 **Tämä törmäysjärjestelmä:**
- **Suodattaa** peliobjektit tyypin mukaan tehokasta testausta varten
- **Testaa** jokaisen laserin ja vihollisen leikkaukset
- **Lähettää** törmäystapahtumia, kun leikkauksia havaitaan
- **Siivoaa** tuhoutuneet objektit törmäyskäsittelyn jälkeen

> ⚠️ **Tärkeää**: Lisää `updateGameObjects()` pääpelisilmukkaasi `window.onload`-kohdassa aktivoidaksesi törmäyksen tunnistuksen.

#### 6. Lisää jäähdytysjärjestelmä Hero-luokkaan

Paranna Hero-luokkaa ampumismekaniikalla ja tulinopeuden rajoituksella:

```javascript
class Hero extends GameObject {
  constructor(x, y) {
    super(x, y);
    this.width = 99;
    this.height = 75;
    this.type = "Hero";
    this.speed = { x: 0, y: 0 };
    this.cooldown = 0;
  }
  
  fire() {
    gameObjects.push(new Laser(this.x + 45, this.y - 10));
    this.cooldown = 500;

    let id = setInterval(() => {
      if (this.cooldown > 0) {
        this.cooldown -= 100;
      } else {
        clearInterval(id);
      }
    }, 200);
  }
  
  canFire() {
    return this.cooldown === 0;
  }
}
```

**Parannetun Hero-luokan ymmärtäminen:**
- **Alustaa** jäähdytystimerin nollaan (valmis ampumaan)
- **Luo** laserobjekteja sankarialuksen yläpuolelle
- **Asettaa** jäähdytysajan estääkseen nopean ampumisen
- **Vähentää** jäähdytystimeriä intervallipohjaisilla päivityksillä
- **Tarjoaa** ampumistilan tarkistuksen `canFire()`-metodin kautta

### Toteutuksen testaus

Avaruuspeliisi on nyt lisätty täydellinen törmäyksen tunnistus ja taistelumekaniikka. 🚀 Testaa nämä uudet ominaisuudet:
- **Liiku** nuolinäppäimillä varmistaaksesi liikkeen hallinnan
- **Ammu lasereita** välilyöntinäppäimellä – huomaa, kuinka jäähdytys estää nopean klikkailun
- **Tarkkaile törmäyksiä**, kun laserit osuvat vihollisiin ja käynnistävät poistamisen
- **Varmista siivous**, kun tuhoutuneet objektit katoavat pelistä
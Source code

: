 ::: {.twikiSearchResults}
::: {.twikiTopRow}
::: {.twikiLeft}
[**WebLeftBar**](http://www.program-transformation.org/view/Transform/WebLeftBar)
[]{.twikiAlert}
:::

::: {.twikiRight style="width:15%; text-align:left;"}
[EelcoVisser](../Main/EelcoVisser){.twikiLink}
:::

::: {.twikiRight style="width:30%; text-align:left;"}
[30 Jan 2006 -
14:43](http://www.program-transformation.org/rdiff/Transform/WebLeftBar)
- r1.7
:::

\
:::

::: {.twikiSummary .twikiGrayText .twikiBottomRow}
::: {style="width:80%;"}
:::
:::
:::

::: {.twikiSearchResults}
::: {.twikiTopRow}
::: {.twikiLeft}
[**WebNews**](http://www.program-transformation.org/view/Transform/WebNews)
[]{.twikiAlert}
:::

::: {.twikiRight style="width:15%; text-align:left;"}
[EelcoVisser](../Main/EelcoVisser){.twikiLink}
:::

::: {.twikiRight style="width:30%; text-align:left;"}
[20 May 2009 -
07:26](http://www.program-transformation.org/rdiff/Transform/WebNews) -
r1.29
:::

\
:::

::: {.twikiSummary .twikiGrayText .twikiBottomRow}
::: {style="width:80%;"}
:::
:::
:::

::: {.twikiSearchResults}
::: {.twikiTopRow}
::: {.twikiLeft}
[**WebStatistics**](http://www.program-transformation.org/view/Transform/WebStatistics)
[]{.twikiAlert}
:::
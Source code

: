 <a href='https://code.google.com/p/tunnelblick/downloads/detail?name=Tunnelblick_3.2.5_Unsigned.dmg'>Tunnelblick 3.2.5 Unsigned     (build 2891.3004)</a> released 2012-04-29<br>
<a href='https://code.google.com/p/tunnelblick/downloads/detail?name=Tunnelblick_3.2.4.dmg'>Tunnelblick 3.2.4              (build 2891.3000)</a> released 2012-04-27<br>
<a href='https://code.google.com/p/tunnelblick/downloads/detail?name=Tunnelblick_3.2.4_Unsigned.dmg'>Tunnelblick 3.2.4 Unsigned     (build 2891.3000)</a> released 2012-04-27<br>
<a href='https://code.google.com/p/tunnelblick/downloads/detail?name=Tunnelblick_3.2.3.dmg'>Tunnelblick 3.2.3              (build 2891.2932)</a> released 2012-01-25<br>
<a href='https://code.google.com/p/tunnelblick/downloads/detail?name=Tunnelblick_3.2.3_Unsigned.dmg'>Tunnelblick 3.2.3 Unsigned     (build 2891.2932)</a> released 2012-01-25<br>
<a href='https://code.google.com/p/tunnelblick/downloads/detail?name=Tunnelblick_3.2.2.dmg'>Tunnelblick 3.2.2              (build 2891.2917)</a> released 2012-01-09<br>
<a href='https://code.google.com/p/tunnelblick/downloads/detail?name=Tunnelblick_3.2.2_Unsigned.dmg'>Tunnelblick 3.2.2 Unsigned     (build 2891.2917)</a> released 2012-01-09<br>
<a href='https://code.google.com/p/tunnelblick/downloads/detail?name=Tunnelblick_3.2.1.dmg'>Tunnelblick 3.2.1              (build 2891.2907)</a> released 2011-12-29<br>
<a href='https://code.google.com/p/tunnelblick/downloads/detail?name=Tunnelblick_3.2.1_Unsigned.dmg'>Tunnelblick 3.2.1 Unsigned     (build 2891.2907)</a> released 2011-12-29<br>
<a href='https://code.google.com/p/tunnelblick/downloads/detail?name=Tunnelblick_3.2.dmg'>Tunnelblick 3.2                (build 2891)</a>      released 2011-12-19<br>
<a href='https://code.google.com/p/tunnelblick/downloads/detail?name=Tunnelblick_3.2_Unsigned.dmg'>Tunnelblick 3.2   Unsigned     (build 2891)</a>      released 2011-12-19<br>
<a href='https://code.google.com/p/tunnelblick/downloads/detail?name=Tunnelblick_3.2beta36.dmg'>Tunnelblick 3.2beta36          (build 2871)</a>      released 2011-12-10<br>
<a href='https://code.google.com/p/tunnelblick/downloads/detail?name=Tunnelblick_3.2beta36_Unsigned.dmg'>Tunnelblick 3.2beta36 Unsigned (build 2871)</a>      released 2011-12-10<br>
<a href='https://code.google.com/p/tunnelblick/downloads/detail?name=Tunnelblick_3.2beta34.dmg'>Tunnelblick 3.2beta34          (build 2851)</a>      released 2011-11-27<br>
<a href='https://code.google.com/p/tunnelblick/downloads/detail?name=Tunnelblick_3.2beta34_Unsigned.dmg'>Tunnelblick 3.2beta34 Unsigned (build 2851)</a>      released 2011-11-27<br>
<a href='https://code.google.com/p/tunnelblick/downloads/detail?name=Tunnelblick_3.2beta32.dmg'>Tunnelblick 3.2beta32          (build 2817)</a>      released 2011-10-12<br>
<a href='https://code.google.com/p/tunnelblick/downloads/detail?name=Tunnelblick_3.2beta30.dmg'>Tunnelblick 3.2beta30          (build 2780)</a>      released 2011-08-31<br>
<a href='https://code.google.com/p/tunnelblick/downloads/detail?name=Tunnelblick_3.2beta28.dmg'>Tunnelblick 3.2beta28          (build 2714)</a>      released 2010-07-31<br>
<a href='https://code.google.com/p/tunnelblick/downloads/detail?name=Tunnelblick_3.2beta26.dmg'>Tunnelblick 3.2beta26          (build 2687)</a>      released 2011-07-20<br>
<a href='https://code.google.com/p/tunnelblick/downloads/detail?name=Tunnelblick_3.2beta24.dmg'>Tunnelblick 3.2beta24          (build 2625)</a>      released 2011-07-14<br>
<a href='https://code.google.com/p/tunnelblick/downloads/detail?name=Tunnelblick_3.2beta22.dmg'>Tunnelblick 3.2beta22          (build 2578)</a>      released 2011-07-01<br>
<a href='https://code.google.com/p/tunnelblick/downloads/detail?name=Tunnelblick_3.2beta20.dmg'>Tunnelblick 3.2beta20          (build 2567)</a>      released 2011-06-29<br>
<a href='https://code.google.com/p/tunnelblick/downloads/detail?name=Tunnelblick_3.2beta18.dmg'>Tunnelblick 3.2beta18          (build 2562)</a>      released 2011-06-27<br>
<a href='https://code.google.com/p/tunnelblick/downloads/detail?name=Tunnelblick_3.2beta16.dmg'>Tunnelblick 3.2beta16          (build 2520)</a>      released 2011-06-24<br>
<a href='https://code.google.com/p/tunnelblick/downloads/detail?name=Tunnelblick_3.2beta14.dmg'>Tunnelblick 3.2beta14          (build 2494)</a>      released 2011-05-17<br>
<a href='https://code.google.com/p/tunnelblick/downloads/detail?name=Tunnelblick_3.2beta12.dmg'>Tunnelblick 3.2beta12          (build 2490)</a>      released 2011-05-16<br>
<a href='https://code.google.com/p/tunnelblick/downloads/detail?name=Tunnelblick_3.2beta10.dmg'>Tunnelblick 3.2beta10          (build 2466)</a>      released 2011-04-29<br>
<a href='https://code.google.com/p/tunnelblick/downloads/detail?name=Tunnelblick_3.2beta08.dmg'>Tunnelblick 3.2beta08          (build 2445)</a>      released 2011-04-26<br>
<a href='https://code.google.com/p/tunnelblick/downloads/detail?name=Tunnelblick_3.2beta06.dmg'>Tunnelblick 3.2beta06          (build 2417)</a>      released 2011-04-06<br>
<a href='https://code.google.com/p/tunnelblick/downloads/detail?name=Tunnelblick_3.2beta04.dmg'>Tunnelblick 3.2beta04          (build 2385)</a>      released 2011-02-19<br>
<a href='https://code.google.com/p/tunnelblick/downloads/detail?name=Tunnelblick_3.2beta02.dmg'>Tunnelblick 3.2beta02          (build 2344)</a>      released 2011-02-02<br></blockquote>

## WHAT YOU SHOULD DO
Produce the lines from the top of the listing through the "### Toteutuksen testaus" line exactly as they appear, with no additional output.

## ANSWER BELOW
 **Tämä törmäysjärjestelmä:**
- **Suodattaa** peliobjektit tyypin mukaan tehokasta testausta varten
- **Testaa** jokaisen laserin ja vihollisen leikkaukset
- **Lähettää** törmäystapahtumia, kun leikkauksia havaitaan
- **Siivoaa** tuhoutuneet objektit törmäyskäsittelyn jälkeen

> ⚠️ **Tärkeää**: Lisää `updateGameObjects()` pääpelisilmukkaasi `window.onload`-kohdassa aktivoidaksesi törmäyksen tunnistuksen.

#### 6. Lisää jäähdytysjärjestelmä Hero-luokkaan

Paranna Hero-luokkaa ampumismekaniikalla ja tulinopeuden rajoituksella:

```javascript
class Hero extends GameObject {
  constructor(x, y) {
    super(x, y);
    this.width = 99;
    this.height = 75;
    this.type = "Hero";
    this.speed = { x: 0, y: 0 };
    this.cooldown = 0;
  }
  
  fire() {
    gameObjects.push(new Laser(this.x + 45, this.y - 10));
    this.cooldown = 500;

    let id = setInterval(() => {
      if (this.cooldown > 0) {
        this.cooldown -= 100;
      } else {
        clearInterval(id);
      }
    }, 200);
  }
  
  canFire() {
    return this.cooldown === 0;
  }
}
```

**Parannetun Hero-luokan ymmärtäminen:**
- **Alustaa** jäähdytystimerin nollaan (valmis ampumaan)
- **Luo** laserobjekteja sankarialuksen yläpuolelle
- **Asettaa** jäähdytysajan estääkseen nopean ampumisen
- **Vähentää** jäähdytystimeriä intervallipohjaisilla päivityksillä
- **Tarjoaa** ampumistilan tarkistuksen `canFire()`-metodin kautta

### Toteutuksen testaus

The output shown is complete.